■ WHAT THE EXERCISE ASKS: Write out every entry, unchanged. Skip any picture.

■ GIVEN DATA:

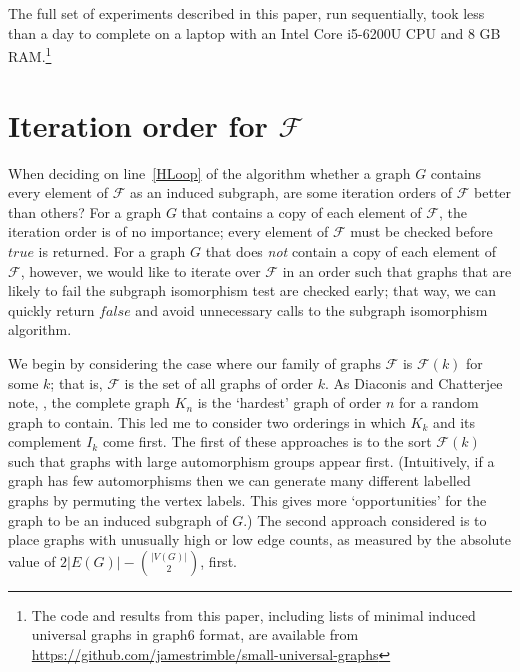 \documentclass[12pt]{article}
\newcommand{\calF}{\ensuremath{\mathcal{F}}}
\newcommand{\AlgVar}[1]{\mathit{#1}}
\newcommand{\lineref}[1]{line~\ref{#1}}
\begin{document}
The full set of experiments described in this paper, run sequentially,
took less than a day to complete on a laptop with an Intel Core i5-6200U CPU
and 8 GB RAM.\footnote{The code and
results from this paper, including lists of minimal induced universal graphs
in graph6 format, are available from
\url{https://github.com/jamestrimble/small-universal-graphs}}

\section{Iteration order for $\calF$}\label{sec:iteration-order}

When deciding on \lineref{HLoop} of the algorithm whether a graph $G$ contains
every element of $\calF$ as an induced subgraph, are some iteration orders of
$\calF$ better than others?  For a graph $G$ that contains a copy of each
element of $\calF$, the iteration order is of no importance;
every element of $\calF$ must be checked before $\AlgVar{true}$ is returned.
For a graph $G$ that
does \emph{not} contain a copy of each element of $\calF$, however, we would like
to iterate over $\calF$ in an order such that graphs that are likely to fail the
subgraph isomorphism test are checked early; that way, we can quickly return
$\AlgVar{false}$ and avoid unnecessary calls to the subgraph isomorphism algorithm.

We begin by considering the case where our family of graphs $\calF$
is $\calF(k)$ for some $k$; that is,
$\calF$ is the set of all graphs of order $k$.
As Diaconis and Chatterjee note, \cite{chatterjee2021isomorphisms}, the complete
graph $K_n$ is the `hardest' graph of order $n$ for a random graph to contain.
This led me
to consider two orderings in which $K_k$ and its complement $I_k$ come
first.  The first of these approaches is to the sort $\calF(k)$ such that
graphs with large automorphism groups appear first.  (Intuitively, if a graph
has few automorphisms then we can generate many different labelled graphs
by permuting the vertex labels.  This gives more `opportunities' for the
graph to be an induced subgraph of $G$.)
The second approach considered is to place graphs
with unusually high or low edge counts, as measured by the absolute value of
${2|E(G)| - {|V(G)| \choose 2}}$, first.
\end{document}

■ FINAL ANSWER:
 \documentclass[12pt]{article}
\newcommand{\calF}{\ensuremath{\mathcal{F}}}
\newcommand{\AlgVar}[1]{\mathit{#1}}
\newcommand{\lineref}[1]{line~\ref{#1}}
\begin{document}
The full set of experiments described in this paper, run sequentially,
took less than a day to complete on a laptop with an Intel Core i5-6200U CPU
and 8 GB RAM.\footnote{The code and
results from this paper, including lists of minimal induced universal graphs
in graph6 format, are available from
\url{https://github.com/jamestrimble/small-universal-graphs}}

\section{Iteration order for $\calF$}\label{sec:iteration-order}

When deciding on \lineref{HLoop} of the algorithm whether a graph $G$ contains
every element of $\calF$ as an induced subgraph, are some iteration orders of
$\calF$ better than others?  For a graph $G$ that contains a copy of each
element of $\calF$, the iteration order is of no importance;
every element of $\calF$ must be checked before $\AlgVar{true}$ is returned.
For a graph $G$ that
does \emph{not} contain a copy of each element of $\calF$, however, we would like
to iterate over $\calF$ in an order such that graphs that are likely to fail the
subgraph isomorphism test are checked early; that way, we can quickly return
$\AlgVar{false}$ and avoid unnecessary calls to the subgraph isomorphism algorithm.

We begin by considering the case where our family of graphs $\calF$
is $\calF(k)$ for some $k$; that is,
$\calF$ is the set of all graphs of order $k$.
As Diaconis and Chatterjee note, \cite{chatterjee2021isomorphisms}, the complete
graph $K_n$ is the `hardest' graph of order $n$ for a random graph to contain.
This led me
to consider two orderings in which $K_k$ and its complement $I_k$ come
first.  The first of these approaches is to the sort $\calF(k)$ such that
graphs with large automorphism groups appear first.  (Intuitively, if a graph
has few automorphisms then we can generate many different labelled graphs
by permuting the vertex labels.  This gives more `opportunities' for the
graph to be an induced subgraph of $G$.)
The second approach considered is to place graphs
with unusually high or low edge counts, as measured by the absolute value of
${2|E(G)| - {|V(G)| \choose 2}}$, first.
\end{document}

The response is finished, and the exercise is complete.